%%

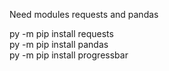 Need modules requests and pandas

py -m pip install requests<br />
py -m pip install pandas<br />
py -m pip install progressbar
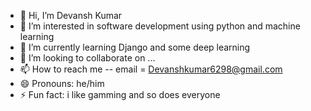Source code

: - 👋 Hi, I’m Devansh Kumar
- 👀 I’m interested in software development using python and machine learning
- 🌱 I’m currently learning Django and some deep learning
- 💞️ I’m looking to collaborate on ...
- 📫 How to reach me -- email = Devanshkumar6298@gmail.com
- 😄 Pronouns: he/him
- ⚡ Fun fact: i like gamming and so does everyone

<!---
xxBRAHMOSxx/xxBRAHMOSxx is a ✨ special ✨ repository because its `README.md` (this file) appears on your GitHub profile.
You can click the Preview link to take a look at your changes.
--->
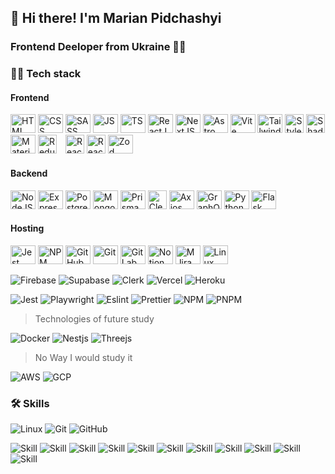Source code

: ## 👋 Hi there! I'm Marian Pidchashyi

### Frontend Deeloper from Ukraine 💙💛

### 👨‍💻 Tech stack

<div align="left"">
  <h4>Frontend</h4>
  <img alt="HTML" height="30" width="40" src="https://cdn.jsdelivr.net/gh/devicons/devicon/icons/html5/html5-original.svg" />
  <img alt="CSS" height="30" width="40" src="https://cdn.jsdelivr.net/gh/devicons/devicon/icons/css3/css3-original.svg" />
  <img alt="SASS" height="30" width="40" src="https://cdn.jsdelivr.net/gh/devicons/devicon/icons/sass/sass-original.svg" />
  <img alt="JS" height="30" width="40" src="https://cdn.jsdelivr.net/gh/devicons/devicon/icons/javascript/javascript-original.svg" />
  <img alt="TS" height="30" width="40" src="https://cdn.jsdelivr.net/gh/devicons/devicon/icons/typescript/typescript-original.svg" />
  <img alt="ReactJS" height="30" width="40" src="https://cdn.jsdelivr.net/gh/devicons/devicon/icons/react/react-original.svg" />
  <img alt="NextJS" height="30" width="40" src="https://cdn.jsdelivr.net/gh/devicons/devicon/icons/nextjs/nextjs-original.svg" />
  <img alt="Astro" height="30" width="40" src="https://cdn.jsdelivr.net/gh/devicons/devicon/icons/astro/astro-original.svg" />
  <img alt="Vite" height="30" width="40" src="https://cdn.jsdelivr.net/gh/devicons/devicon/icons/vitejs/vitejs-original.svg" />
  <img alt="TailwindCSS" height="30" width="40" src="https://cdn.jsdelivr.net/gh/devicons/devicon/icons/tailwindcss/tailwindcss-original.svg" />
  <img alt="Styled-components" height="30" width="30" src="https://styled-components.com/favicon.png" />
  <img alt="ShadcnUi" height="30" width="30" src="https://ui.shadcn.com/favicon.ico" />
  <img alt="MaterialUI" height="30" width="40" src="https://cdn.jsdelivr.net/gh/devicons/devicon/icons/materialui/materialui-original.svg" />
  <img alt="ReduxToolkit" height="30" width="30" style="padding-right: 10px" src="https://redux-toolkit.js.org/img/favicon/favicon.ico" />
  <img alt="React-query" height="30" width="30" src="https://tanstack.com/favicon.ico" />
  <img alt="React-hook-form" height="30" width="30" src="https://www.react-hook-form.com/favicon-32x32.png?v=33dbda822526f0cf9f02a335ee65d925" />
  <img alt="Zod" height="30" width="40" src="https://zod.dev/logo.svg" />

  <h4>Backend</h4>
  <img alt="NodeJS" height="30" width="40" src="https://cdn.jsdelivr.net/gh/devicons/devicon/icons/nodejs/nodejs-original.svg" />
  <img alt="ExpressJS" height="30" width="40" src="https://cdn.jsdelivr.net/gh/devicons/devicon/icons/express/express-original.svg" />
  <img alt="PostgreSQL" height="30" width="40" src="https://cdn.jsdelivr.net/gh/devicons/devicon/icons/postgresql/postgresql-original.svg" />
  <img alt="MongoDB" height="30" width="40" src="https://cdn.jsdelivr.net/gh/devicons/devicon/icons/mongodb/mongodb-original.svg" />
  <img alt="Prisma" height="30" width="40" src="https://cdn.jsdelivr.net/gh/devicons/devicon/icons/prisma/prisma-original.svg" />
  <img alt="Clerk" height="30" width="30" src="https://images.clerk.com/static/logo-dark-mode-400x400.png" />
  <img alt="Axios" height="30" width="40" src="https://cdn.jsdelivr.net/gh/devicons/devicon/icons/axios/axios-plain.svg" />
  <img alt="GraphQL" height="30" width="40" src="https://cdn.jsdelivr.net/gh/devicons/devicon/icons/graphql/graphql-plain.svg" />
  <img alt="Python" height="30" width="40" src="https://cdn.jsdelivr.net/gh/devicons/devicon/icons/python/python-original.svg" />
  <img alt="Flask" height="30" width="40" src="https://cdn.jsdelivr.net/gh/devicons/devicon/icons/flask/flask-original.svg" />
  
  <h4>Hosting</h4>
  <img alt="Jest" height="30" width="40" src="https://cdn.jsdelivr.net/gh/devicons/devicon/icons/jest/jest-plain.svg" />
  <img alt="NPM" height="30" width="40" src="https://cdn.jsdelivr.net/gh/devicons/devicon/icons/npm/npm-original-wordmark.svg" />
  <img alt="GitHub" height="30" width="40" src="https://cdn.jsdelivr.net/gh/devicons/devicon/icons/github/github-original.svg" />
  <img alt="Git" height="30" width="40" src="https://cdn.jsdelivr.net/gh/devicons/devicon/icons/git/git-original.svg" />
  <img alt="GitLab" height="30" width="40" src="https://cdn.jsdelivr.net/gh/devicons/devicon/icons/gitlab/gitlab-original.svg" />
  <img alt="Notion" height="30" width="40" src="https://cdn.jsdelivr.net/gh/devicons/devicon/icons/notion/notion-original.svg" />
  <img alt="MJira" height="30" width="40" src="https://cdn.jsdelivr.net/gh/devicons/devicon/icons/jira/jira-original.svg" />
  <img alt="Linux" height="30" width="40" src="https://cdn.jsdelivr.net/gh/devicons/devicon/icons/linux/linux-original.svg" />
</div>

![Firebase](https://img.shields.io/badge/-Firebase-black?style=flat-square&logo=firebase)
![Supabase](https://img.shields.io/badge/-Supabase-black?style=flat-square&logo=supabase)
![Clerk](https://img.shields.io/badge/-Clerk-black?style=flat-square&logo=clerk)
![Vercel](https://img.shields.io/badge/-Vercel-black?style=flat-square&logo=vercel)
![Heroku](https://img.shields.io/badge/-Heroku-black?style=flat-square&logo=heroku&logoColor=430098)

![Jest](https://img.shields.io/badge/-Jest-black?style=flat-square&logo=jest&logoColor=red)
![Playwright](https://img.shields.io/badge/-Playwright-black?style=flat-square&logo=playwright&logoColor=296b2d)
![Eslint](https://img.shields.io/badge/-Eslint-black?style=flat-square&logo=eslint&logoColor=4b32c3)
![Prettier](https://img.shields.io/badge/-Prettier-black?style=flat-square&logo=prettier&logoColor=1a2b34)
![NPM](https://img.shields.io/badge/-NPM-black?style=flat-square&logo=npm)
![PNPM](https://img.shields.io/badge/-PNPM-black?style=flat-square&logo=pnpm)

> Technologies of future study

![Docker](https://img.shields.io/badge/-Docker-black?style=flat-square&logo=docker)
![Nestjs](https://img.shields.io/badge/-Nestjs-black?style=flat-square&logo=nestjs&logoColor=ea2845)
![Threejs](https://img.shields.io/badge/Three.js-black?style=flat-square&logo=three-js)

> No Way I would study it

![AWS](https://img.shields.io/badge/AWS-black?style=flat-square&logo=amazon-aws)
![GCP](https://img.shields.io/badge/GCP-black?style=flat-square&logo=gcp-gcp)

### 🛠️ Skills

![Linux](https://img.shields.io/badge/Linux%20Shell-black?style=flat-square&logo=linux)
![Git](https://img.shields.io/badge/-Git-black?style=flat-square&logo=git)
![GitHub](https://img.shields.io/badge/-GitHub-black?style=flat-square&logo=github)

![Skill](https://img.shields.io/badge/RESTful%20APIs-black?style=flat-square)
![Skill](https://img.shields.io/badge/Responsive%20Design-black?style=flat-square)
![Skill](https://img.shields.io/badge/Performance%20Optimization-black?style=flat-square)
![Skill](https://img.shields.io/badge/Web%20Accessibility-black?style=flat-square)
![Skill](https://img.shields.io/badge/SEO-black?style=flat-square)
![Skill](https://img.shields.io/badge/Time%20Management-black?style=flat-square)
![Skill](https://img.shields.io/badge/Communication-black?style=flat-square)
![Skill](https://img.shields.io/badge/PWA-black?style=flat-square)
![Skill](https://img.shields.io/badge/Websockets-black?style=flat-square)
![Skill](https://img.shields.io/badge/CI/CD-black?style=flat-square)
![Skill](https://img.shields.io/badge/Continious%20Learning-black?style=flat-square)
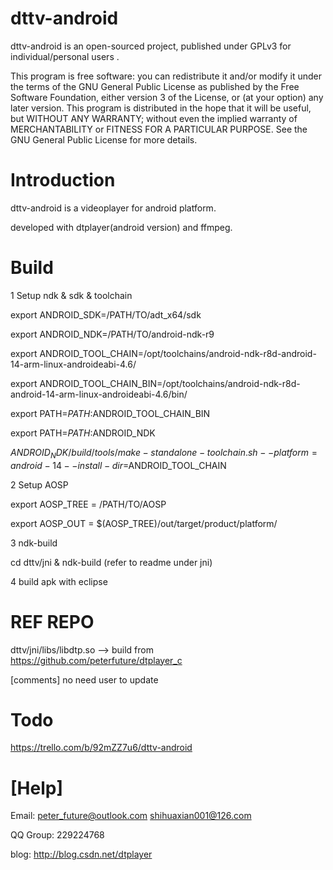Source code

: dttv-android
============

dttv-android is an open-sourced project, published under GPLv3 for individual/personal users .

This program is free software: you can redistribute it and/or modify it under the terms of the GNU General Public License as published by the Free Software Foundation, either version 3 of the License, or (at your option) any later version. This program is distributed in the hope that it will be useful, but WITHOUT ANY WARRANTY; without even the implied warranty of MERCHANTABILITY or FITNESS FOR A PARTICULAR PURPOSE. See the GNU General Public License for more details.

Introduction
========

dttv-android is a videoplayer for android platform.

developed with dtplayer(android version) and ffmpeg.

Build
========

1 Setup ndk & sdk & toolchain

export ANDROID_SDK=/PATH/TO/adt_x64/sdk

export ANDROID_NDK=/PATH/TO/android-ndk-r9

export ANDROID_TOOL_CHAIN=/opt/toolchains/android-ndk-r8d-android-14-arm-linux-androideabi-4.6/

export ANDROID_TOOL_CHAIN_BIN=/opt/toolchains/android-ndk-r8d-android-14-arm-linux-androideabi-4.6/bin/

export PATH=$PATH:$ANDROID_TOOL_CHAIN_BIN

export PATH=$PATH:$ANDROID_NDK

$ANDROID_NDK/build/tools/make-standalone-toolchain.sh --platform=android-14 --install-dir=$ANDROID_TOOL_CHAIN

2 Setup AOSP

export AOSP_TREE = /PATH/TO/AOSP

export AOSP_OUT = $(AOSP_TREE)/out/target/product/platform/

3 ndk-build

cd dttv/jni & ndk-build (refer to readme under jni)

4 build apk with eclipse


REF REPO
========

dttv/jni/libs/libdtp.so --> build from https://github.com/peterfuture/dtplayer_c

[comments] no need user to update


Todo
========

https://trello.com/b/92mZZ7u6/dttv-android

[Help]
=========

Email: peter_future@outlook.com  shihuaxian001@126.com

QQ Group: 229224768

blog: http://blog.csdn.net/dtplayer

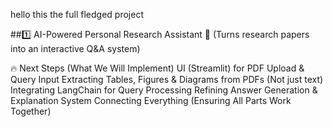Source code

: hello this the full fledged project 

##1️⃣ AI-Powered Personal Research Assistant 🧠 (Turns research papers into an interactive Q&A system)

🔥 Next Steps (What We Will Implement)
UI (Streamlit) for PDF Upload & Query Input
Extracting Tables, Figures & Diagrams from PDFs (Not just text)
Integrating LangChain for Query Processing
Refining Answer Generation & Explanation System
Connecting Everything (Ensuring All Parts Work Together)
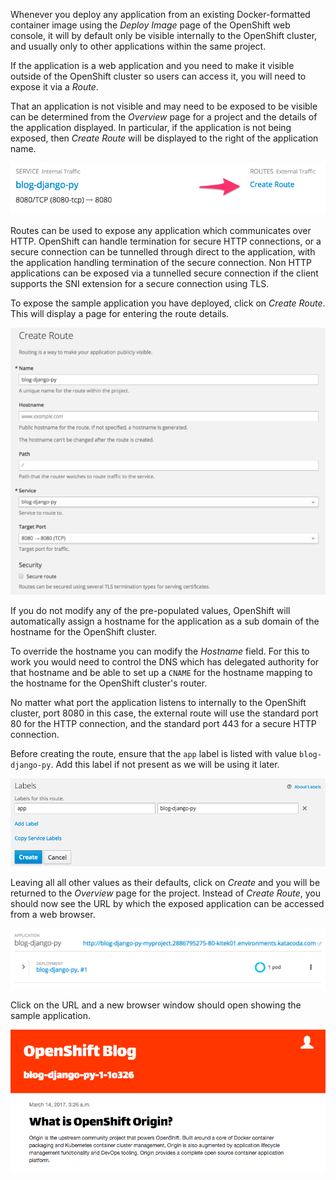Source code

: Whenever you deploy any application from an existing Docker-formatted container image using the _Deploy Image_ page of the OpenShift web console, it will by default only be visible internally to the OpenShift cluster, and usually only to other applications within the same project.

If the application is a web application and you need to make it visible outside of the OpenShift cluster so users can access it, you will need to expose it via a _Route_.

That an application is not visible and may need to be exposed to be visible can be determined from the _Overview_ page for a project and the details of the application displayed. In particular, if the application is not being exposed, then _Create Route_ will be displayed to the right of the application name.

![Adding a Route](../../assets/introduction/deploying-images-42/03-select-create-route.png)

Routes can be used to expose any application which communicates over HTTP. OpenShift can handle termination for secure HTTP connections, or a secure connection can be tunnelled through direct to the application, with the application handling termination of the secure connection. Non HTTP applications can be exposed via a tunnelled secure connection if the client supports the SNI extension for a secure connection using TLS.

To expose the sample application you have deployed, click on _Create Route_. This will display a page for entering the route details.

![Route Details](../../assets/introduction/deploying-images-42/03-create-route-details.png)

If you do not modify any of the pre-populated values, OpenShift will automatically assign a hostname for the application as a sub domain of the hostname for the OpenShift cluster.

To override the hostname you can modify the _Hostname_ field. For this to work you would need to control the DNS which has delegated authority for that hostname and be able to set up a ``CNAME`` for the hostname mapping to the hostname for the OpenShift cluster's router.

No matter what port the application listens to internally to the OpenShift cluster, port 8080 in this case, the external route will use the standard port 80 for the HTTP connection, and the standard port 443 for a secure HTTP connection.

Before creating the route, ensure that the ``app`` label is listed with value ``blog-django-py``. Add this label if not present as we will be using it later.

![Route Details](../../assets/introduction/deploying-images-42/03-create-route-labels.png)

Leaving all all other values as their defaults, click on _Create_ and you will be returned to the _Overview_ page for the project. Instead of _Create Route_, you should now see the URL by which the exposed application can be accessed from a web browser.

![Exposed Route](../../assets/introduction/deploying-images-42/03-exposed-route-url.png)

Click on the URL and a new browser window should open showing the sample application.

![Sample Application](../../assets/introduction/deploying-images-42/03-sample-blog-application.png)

%%

[EXERCISE DESCRIPTION] Using the listing above, return word for word each line from the one that has "That an application" through the one that has "Routes can be", and no line outside that range.

[RESPONSE AREA]
That an application is not visible and may need to be exposed to be visible can be determined from the _Overview_ page for a project and the details of the application displayed. In particular, if the application is not being exposed, then _Create Route_ will be displayed to the right of the application name.

![Adding a Route](../../assets/introduction/deploying-images-42/03-select-create-route.png)

Routes can be used to expose any application which communicates over HTTP. OpenShift can handle termination for secure HTTP connections, or a secure connection can be tunnelled through direct to the application, with the application handling termination of the secure connection. Non HTTP applications can be exposed via a tunnelled secure connection if the client supports the SNI extension for a secure connection using TLS.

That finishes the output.